:: Dataset records ::
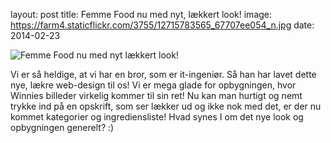 layout: post
title: Femme Food nu med nyt, lækkert look!
image: https://farm4.staticflickr.com/3755/12715783565_67707ee054_n.jpg
date: 2014-02-23

![Femme Food nu med nyt lækkert look!](https://farm4.staticflickr.com/3755/12715783565_67707ee054_n.jpg)


Vi er så heldige, at vi har en bror, som er it-ingeniør. Så han har lavet dette nye, lækre web-design til os! Vi er mega glade for opbygningen, hvor Winnies billeder virkelig kommer til sin ret! Nu kan man hurtigt og nemt trykke ind på en opskrift, som ser lækker ud og ikke nok med det, er der nu kommet kategorier og ingrediensliste! Hvad synes I om det nye look og opbygningen generelt? :)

:: What you are asked to do ::
Everything in the records above should be printed again exactly, except the pictures.

:: Result of this exercise ::
 layout: post
title: Femme Food nu med nyt, lækkert look!
image: https://farm4.staticflickr.com/3755/12715783565_67707ee054_n.jpg
date: 2014-02-23

![Femme Food nu med nyt lækkert look!](https://farm4.staticflickr.com/3755/12715783565_67707ee054_n.jpg)


Vi er så heldige, at vi har en bror, som er it-ingeniør. Så han har lavet dette nye, lækre web-design til os! Vi er mega glade for opbygningen, hvor Winnies billeder virkelig kommer til sin ret! Nu kan man hurtigt og nemt trykke ind på en opskrift, som ser lækker ud og ikke nok med det, er der nu kommet kategorier og ingrediensliste! Hvad synes I om det nye look og opbygningen generelt? :)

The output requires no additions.